While most (115; 53.2%) of the patients had no underlying disease, 101 (46.8%) patients had the following underlying diseases: malignancy in 18 (8.4%); thalassemia in 12 (5.5%); systemic lupus erythematous in 11 (5.1%); vasculitis in 9 (4.2%); heart disease in 9 (4.2%); liver disease in 8 (3.7%); infection in 7 (3.2%); catheter-related TE in 7 (3.2%); neurologic disease in 6 (2.8%); chromosomal anomaly in 6 (2.8%); nephrotic syndrome and end-stage renal disease in 5 (2.3%); and vascular anomaly in 3 (1.4%). The investigation of thrombophilia demonstrated hyperhomocysteinemia in 16 (7.4%) patients, phospholipid antibody in 11 (5.1%), PC deficiency in 4 (1.9%), PS deficiency in 2 (0.9%), and homocysteinuria in 2 (0.9%).

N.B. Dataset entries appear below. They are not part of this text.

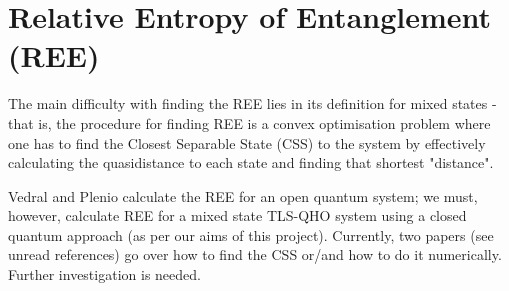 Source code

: \documentclass[12pt]{article}
\begin{document}
\section{Relative Entropy of Entanglement (REE)}
The main difficulty with finding the REE lies in its definition for mixed states - that is, the procedure for finding REE is a convex optimisation problem where one has to find the Closest Separable State (CSS)\cite{unread_pdf} to the system by effectively calculating the quasidistance to each state and finding that shortest "distance".

Vedral and Plenio calculate the REE\cite{E_REE_VN_applied} for an open quantum system; we must, however, calculate REE for a mixed state TLS-QHO system using a closed quantum approach (as per our aims of this project). Currently, two papers (see unread references) go over how to find the CSS or/and how to do it numerically. Further investigation is needed.


\newpage
 
 
\end{document}
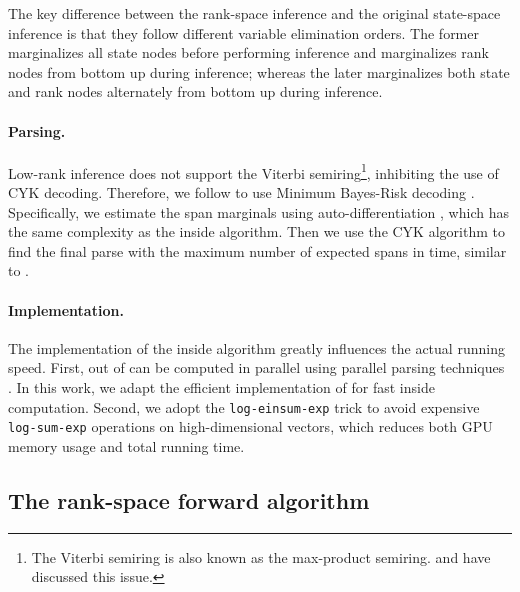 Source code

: \documentclass[11pt]{article}
\begin{document}
The key difference between the rank-space inference and the original state-space inference is that they follow different variable elimination orders. The former marginalizes all state nodes before performing inference and marginalizes rank nodes from bottom up during inference; whereas the later marginalizes both state and rank nodes alternately from bottom up during inference.

\paragraph{Parsing.} Low-rank inference does not support the Viterbi semiring\footnote{The Viterbi semiring is also known as the max-product semiring. \citet[][]{chiu2021low} and \citet[][]{yang-etal-2021-pcfgs} have discussed this issue.}, inhibiting the use of CYK decoding. Therefore, we follow \citet{yang-etal-2021-pcfgs} to use Minimum Bayes-Risk decoding \citep{goodman-1996-parsing}. Specifically, we estimate the span marginals using auto-differentiation \cite{eisner-2016-inside,rush-2020-torch}, which has the same complexity as the inside algorithm. Then we use the CYK algorithm to find the final parse with the maximum number of expected spans in  time, similar to \citet{smith-eisner-2006-minimum}. 



\paragraph{Implementation.} The implementation of the inside algorithm greatly influences the actual running speed. First,  out of  can be computed in parallel using parallel parsing techniques \cite{yi-etal-2011-efficient, canny-etal-2013-multi, DBLP:conf/ijcai/ZhangZL20, rush-2020-torch}. In this work, we adapt the efficient implementation of \citet{DBLP:conf/ijcai/ZhangZL20} for fast inside computation. Second, we adopt the \texttt{log-einsum-exp} trick \cite{DBLP:conf/icml/PeharzLVS00BKG20} to avoid expensive \texttt{log-sum-exp} operations on high-dimensional vectors, which reduces both GPU memory usage and total running time.

\subsection{The rank-space forward algorithm}
\label{sec:rank-forward}
\end{document}
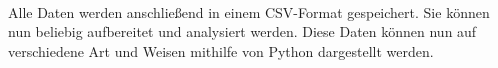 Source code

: \\
Alle Daten werden anschließend in einem CSV-Format gespeichert.
Sie können nun beliebig aufbereitet und analysiert werden.
Diese Daten können nun auf verschiedene Art und Weisen mithilfe von Python dargestellt werden.
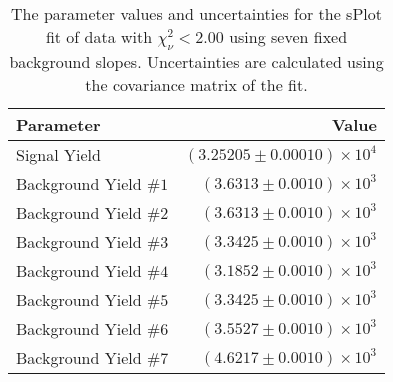 
\begin{table}[ht]
    \begin{center}
        \begin{tabular}{lr}\toprule
            Parameter & Value \\\midrule
            Signal Yield & $(3.25205 \pm 0.00010) \times 10^{4}$ \\
            Background Yield $\#1$ & $(3.6313 \pm 0.0010) \times 10^{3}$ \\
            Background Yield $\#2$ & $(3.6313 \pm 0.0010) \times 10^{3}$ \\
            Background Yield $\#3$ & $(3.3425 \pm 0.0010) \times 10^{3}$ \\
            Background Yield $\#4$ & $(3.1852 \pm 0.0010) \times 10^{3}$ \\
            Background Yield $\#5$ & $(3.3425 \pm 0.0010) \times 10^{3}$ \\
            Background Yield $\#6$ & $(3.5527 \pm 0.0010) \times 10^{3}$ \\
            Background Yield $\#7$ & $(4.6217 \pm 0.0010) \times 10^{3}$ \\\bottomrule
        \end{tabular}
        \caption{The parameter values and uncertainties for the sPlot fit of data with $\chi^2_\nu < 2.00$ using seven fixed background slopes. Uncertainties are calculated using the covariance matrix of the fit.}\label{tab:splot-fit-results-chisqdof-2.00-fixed-7}
    \end{center}
\end{table}
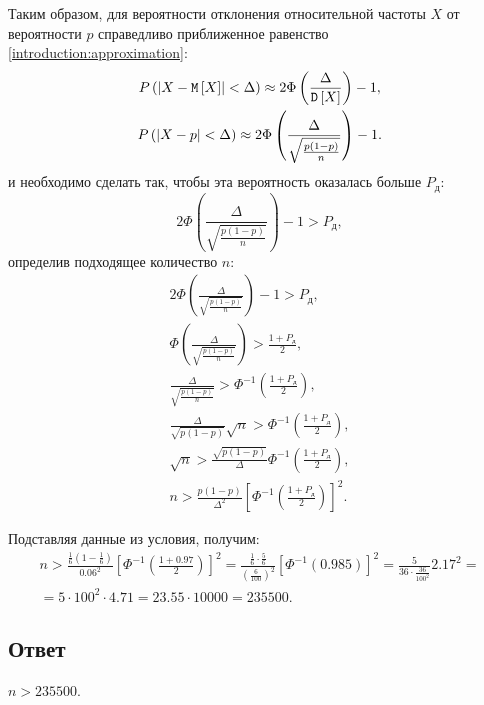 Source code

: Таким образом, для вероятности отклонения относительной частоты $X$ от вероятности $p$ справедливо приближенное равенство \eqref{introduction:approximation}:
\begin{gather}
    P \left ( \left | X - \mathtt{M} \left [ X \right ] \right | < \Delta \right ) \approx 2 \Phi \left ( \frac{\Delta}{\mathtt{D} \left [ X \right ]} \right ) - 1 , \\
    P \left ( \left | X - p \right | < \Delta \right ) \approx 2 \Phi \left ( \frac{\Delta}{\sqrt{\frac{p(1-p)}{n}}} \right ) - 1 .
\end{gather}
и необходимо сделать так, чтобы эта вероятность оказалась больше $P_\text{д}$:
\begin{equation}
    2 \Phi \left ( \frac{\Delta}{\sqrt{\frac{p(1-p)}{n}}} \right ) - 1 > P_\text{д} ,
\end{equation}
определив подходящее количество $n$:
\begin{gather}
    2 \Phi \left ( \frac{\Delta}{\sqrt{\frac{p(1-p)}{n}}} \right ) - 1 > P_\text{д} , \\
    \Phi \left ( \frac{\Delta}{\sqrt{\frac{p(1-p)}{n}}} \right ) > \frac{1 + P_\text{д}}{2} , \\
    \frac{\Delta}{\sqrt{\frac{p(1-p)}{n}}} > \Phi^{-1} \left ( \frac{1 + P_\text{д}}{2} \right ) , \\
    \frac{\Delta}{\sqrt{p(1-p)}} \sqrt{n} > \Phi^{-1} \left ( \frac{1 + P_\text{д}}{2} \right ) , \\
    \sqrt{n} > \frac{\sqrt{p(1-p)}}{\Delta} \Phi^{-1} \left ( \frac{1 + P_\text{д}}{2} \right ) , \\
    n > \frac{p(1-p)}{\Delta^2} \left [ \Phi^{-1} \left ( \frac{1 + P_\text{д}}{2} \right ) \right ]^2 .
\end{gather}

Подставляя данные из условия, получим:
\begin{multline}
    n >
    \frac{\frac{1}{6} \left ( 1 - \frac{1}{6} \right )}{0.06^2} \left [ \Phi^{-1} \left ( \frac{1 + 0.97}{2} \right ) \right ]^2
    = \frac{\frac{1}{6} \cdot \frac{5}{6}}{\left ( \frac{6}{100} \right )^2} \left [ \Phi^{-1} \left ( 0.985 \right ) \right ]^2
    = \frac{5}{36 \cdot \frac{36}{100^2}} 2.17^2 = \\
    = 5 \cdot 100^2 \cdot 4.71
    = 23.55 \cdot 10000
    = 235500 .
\end{multline}
\subsection*{Ответ}
$n > 235500$.

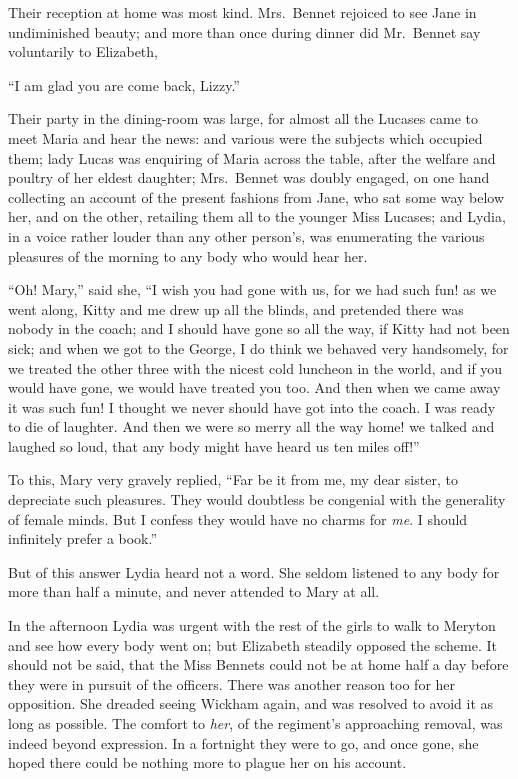 Their reception at home was most kind. Mrs.\ Bennet
rejoiced to see Jane in undiminished bea\-uty; and more
than once during dinner did Mr.\ Bennet say voluntarily
to Elizabeth,

“I am glad you are come back, Lizzy.”

Their party in the dining-room was large, for almost
all the Lucases came to meet Maria and hear the news:
and various were the subjects which occupied them;
lady Lucas was enquiring of Maria across the table, after
the welfare and poultry of her eldest daughter; Mrs.\ Bennet
was doubly engaged, on one hand collecting an account
of the present fashions from Jane, who sat some way
below her, and on the other, retailing them all to the
younger Miss Lucases; and Lydia, in a voice rather
louder than any other person’s, was enumerating the
various pleasures of the morning to any body who would
hear her.

“Oh! Mary,” said she, “I wish you had gone with
us, for we had such fun! as we went along, Kitty and
me drew up all the blinds, and pretended there was
nobody in the coach; and I should have gone so all the
way, if Kitty had not been sick; and when we got to
the George, I do think we behaved very handsomely, for
we treated the other three with the nicest cold luncheon
in the world, and if you would have gone, we would have
treated you too. And then when we came away it was
such fun! I thought we never should have got into the
coach. I was ready to die of laughter. And then we were
so merry all the way home! we talked and laughed so
loud, that any body might have heard us ten miles off!”

To this, Mary very gravely replied, “Far be it from
me, my dear sister, to depreciate such pleasures. They
would doubtless be congenial with the generality of female
minds. But I confess they would have no charms for \textit{me}.
I should infinitely prefer a book.”

But of this answer Lydia heard not a word. She seldom
listened to any body for more than half a minute, and
never attended to Mary at all.

In the afternoon Lydia was urgent with the rest of the
girls to walk to Meryton and see how every body went on;
but Elizabeth steadily opposed the scheme. It should
not be said, that the Miss Bennets could not be at home
half a day before they were in pursuit of the officers.
There was another reason too for her opposition. She
dreaded seeing Wickham again, and was resolved to avoid
it as long as possible. The comfort to \textit{her}, of the regiment’s
approaching removal, was indeed beyond expression. In
a fortnight they were to go, and once gone, she hoped
there could be nothing more to plague her on his account.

Genetic Analysis and Identification of a New PROC SNP (−1738G/A)

We determined the genotypes of the 3 known SNPs: −1654C/T (CC, CT, and TT), −1641A/G (AA, AG, and GG), and −1461A/T (AA, AT, and TT). The distribution of allele frequencies in patients and controls at −1654C/T was C: T = 0.48: 0.52 and 0.47: 0.53, respectively (P = .799), at −1641A/G was A: G = 0.80: 0.20 and 0.82: 0.18 (P = .524), and at −1641A/G was A: T = 0.80: 0.20 and 0.82: 0.18 (P = .524).

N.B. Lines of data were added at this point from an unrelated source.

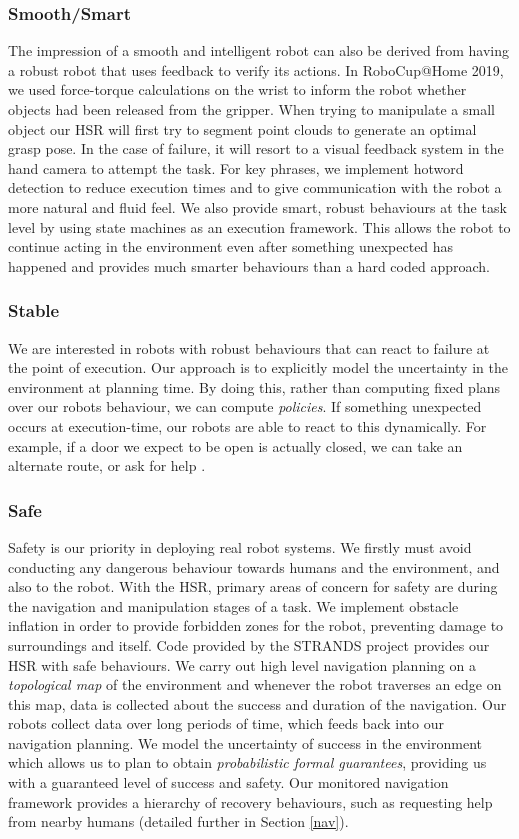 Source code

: \documentclass[runningheads,a4paper]{llncs}
\begin{document}
\subsubsection{Smooth/Smart}
The impression of a smooth and intelligent robot can also be derived from having a robust robot that uses feedback to verify its actions. In RoboCup@Home 2019, we used force-torque calculations on the wrist to inform the robot whether objects had been released from the gripper. When trying to manipulate a small object our HSR will first try to segment point clouds to generate an optimal grasp pose. In the case of failure, it will resort to a visual feedback system in the hand camera to attempt the task. For key phrases, we implement hotword detection to reduce execution times and to give communication with the robot a more natural and fluid feel. We also provide smart, robust behaviours at the task level by using state machines as an execution framework. This allows the robot to continue acting in the environment even after something unexpected has happened and provides much smarter behaviours than a hard coded approach.

\subsubsection{Stable}
We are interested in robots with robust behaviours that can react to failure at the point of execution. Our approach is to explicitly model the uncertainty in the environment at planning time. By doing this, rather than computing fixed plans over our robots behaviour, we can compute \emph{policies}. If something unexpected occurs at execution-time, our robots are able to react to this dynamically. For example, if a door we expect to be open is actually closed, we can take an alternate route, or ask for help \cite{lacerda2019probabilistic}.

\subsubsection{Safe}
Safety is our priority in deploying real robot systems. We firstly must avoid conducting any dangerous behaviour towards humans and the environment, and also to the robot. With the HSR, primary areas of concern for safety are during the navigation and manipulation stages of a task. We implement obstacle inflation in order to provide forbidden zones for the robot, preventing damage to surroundings and itself. Code provided by the STRANDS project provides our HSR with safe behaviours. We carry out high level navigation planning on a \emph{topological map} of the environment and whenever the robot traverses an edge on this map, data is collected about the success and duration of the navigation. Our robots collect data over long periods of time, which feeds back into our navigation planning. We model the uncertainty of success in the environment which allows us to plan to obtain \emph{probabilistic formal guarantees}, providing us with a guaranteed level of success and safety. Our monitored navigation framework provides a hierarchy of recovery behaviours, such as requesting help from nearby humans (detailed further in Section \ref{nav}).
\end{document}
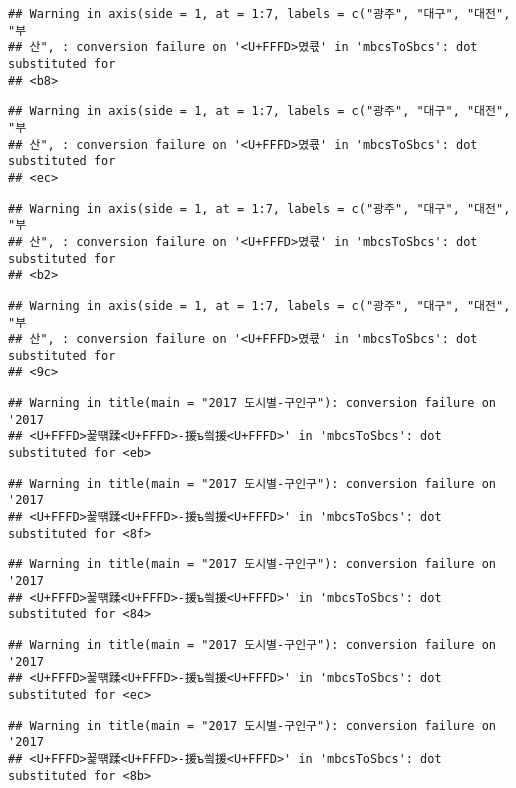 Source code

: \documentclass[]{article}
\begin{document}
\begin{verbatim}
## Warning in axis(side = 1, at = 1:7, labels = c("광주", "대구", "대전", "부
## 산", : conversion failure on '<U+FFFD>몄쿇' in 'mbcsToSbcs': dot substituted for
## <b8>
\end{verbatim}

\begin{verbatim}
## Warning in axis(side = 1, at = 1:7, labels = c("광주", "대구", "대전", "부
## 산", : conversion failure on '<U+FFFD>몄쿇' in 'mbcsToSbcs': dot substituted for
## <ec>
\end{verbatim}

\begin{verbatim}
## Warning in axis(side = 1, at = 1:7, labels = c("광주", "대구", "대전", "부
## 산", : conversion failure on '<U+FFFD>몄쿇' in 'mbcsToSbcs': dot substituted for
## <b2>
\end{verbatim}

\begin{verbatim}
## Warning in axis(side = 1, at = 1:7, labels = c("광주", "대구", "대전", "부
## 산", : conversion failure on '<U+FFFD>몄쿇' in 'mbcsToSbcs': dot substituted for
## <9c>
\end{verbatim}

\begin{verbatim}
## Warning in title(main = "2017 도시별-구인구"): conversion failure on '2017
## <U+FFFD>꾩떆蹂<U+FFFD>-援ъ씤援<U+FFFD>' in 'mbcsToSbcs': dot substituted for <eb>
\end{verbatim}

\begin{verbatim}
## Warning in title(main = "2017 도시별-구인구"): conversion failure on '2017
## <U+FFFD>꾩떆蹂<U+FFFD>-援ъ씤援<U+FFFD>' in 'mbcsToSbcs': dot substituted for <8f>
\end{verbatim}

\begin{verbatim}
## Warning in title(main = "2017 도시별-구인구"): conversion failure on '2017
## <U+FFFD>꾩떆蹂<U+FFFD>-援ъ씤援<U+FFFD>' in 'mbcsToSbcs': dot substituted for <84>
\end{verbatim}

\begin{verbatim}
## Warning in title(main = "2017 도시별-구인구"): conversion failure on '2017
## <U+FFFD>꾩떆蹂<U+FFFD>-援ъ씤援<U+FFFD>' in 'mbcsToSbcs': dot substituted for <ec>
\end{verbatim}

\begin{verbatim}
## Warning in title(main = "2017 도시별-구인구"): conversion failure on '2017
## <U+FFFD>꾩떆蹂<U+FFFD>-援ъ씤援<U+FFFD>' in 'mbcsToSbcs': dot substituted for <8b>
\end{verbatim}
\end{document}
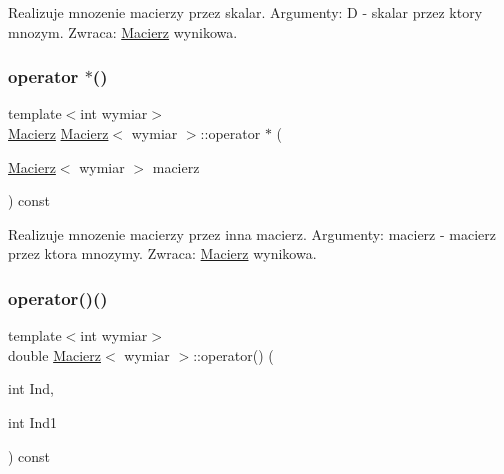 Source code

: Realizuje mnozenie macierzy przez skalar. Argumenty\+: D -\/ skalar przez ktory mnozym. Zwraca\+: \mbox{\hyperlink{class_macierz}{Macierz}} wynikowa. \mbox{\label{class_macierz_af7de2a2c8d9fd868fa41a530112baa4e}} 
\subsubsection{\texorpdfstring{operator $\ast$()}{operator *()}\hspace{0.1cm}{\footnotesize\ttfamily [3/3]}}
{\footnotesize\ttfamily template$<$int wymiar$>$ \\
\mbox{\hyperlink{class_macierz}{Macierz}} \mbox{\hyperlink{class_macierz}{Macierz}}$<$ wymiar $>$\+::operator $\ast$ (\begin{DoxyParamCaption}\item[{\mbox{\hyperlink{class_macierz}{Macierz}}$<$ wymiar $>$}]{macierz }\end{DoxyParamCaption}) const\hspace{0.3cm}{\ttfamily [inline]}}

Realizuje mnozenie macierzy przez inna macierz. Argumenty\+: macierz -\/ macierz przez ktora mnozymy. Zwraca\+: \mbox{\hyperlink{class_macierz}{Macierz}} wynikowa. \mbox{\label{class_macierz_a536c8c19130df4b64467de2745bcdd4b}} 
\subsubsection{\texorpdfstring{operator()()}{operator()()}\hspace{0.1cm}{\footnotesize\ttfamily [1/2]}}
{\footnotesize\ttfamily template$<$int wymiar$>$ \\
double \mbox{\hyperlink{class_macierz}{Macierz}}$<$ wymiar $>$\+::operator() (\begin{DoxyParamCaption}\item[{int}]{Ind,  }\item[{int}]{Ind1 }\end{DoxyParamCaption}) const\hspace{0.3cm}{\ttfamily [inline]}}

The distribution of genotypes of each SNP is shown in Table 1. Combinations of all 3 SNPs resulted in the identification of 3 haplotypes (TAA, CAA, and CGT). The distributions of each haplotype in patients and controls are also shown in Table 1. The most common haplotype was CAA.

Table 1.

Genotype Frequencies of the Single Nucleotide Polymorphisms (SNPs; −1654C/T, −1641A/G, −1461A/T) at Promoter Region of PROC Gene and Odds Ratios for Developing TE in All Patients, Arterial Thromboembolism (ATE) Group, and Venous Thromboembolism (VTE) Group.^a

Genotypes/haplotypes	Controls N = 102 (%)	Patients N = 216 (%)	Odds ratio/P value	ATE N = 138 (%)	Odds ratio ATE /P value	VTE N = 80 (%)	Odds ratio VTE/P value
−1738 AA	0	0	NA	0	NA	0	NA
AG	2 (2.0)	10 (4.6)	NA	6 (4.4)	NA	4 (5.0)	NA
GG	100 (98.0)	206 (95.4)	Reference	132 (95.7)	Reference	76 (95.0)	Reference
Genotypic (2 d.f.) exact P			.35		.47		.41
Trend test P			.24		.31		.25
−1654 CC	21 (20.6)	51 (23.6)	1.1 (0.6-2.2)	33 (23.9)	1.0 (0.5-2.2)	18 (22.5)	1.4 (0.6-3.3)
CT	54 (52.9)	107 (49.5)	.9 (0.5-1.6)	64 (46.4)	.8 (0.4 -1.4)	45 (56.3)	1.3 (0.6-2.7)
TT	27 (26.5)	58 (26.9)	Reference	41 (29.7)	Reference	17 (21.3)	Reference
genotypic (2 d.f.) exact P			.82		.60		.73
trend test P			.75		.99		.48
−1641 AA	68 (66.7)	137 (63.4)	Reference	90 (65.2)	Reference	47 (58.8)	Reference
AG	31 (30.4)	70 (32.4)	1.1 (0.7 -1.9)	42 (30.4)	1.0 (0.6 -1.8)	30 (37.5)	1.4 (0.7-2.6)
GG	3 (2.9)	9 (4.2)	1.5 (0.4-5.7)	6 (4.4)	1.5 (0.4-6.3)	3 (3.8)	1.4 (0.3-7.5)
Genotypic (2 d.f.) exact P			.84		.91		.56
Trend test P			.51		.69		.29
−1461 AA	68 (66.7)	137 (63.4)	Reference	90 (65.2)	Reference	47 (58.8)	Reference
AT	31 (30.4)	70 (32.4)	1.1 (0.7 -1.9)	42 (30.4)	1.0 (0.6 -1.7)	30 (37.5)	1.4 (0.7-2.6)
TT	3 (2.9)	9 (4.2)	1.5 (0.4-5.7)	6 (4.4)	1.5 (0.4-6.3)	3 (3.8)	1.4 (0.3-7.5)
genotypic (2 d.f.) exact P			.84		.91		.56
Haplotype frequencies of SNPs −1654, −1641, and −1461
TAA	0.529	0.516	Reference	0.529	Reference	0.494	Reference
CAA	0.289	0.280	1.0 (0.7 -1.5)	0.275	1.0 (0.6 -1.4)	0.281	1.1 (0.7-1.7)
CGT	0.181	0.204	1.2 (0.7 -1.8)	0.196	1.1 (0.7 -1.8)	0.225	1.4 (0.8-2.4)
Global score P value			.80		.91		.55

Abbreviations: ATE, arterial thromboembolism; TE, thromboembolism; VTE, venous thromboembolism; NA, not available.

^a P < .05

We also identified a new SNP at −1738G/A that had 2 genotypes (GG and AG) in both patients and controls with allele frequencies A: G = 0.02: 0.98 and 0.01: 0.99, respectively (P = .355). However, the frequency of the A allele at −1738G/A in both groups was very low compared with the other SNPs (−1654, −1641, and −1461). Thus, we did not include −1738G/A in combination with the other SNPs in the determination of genotypes.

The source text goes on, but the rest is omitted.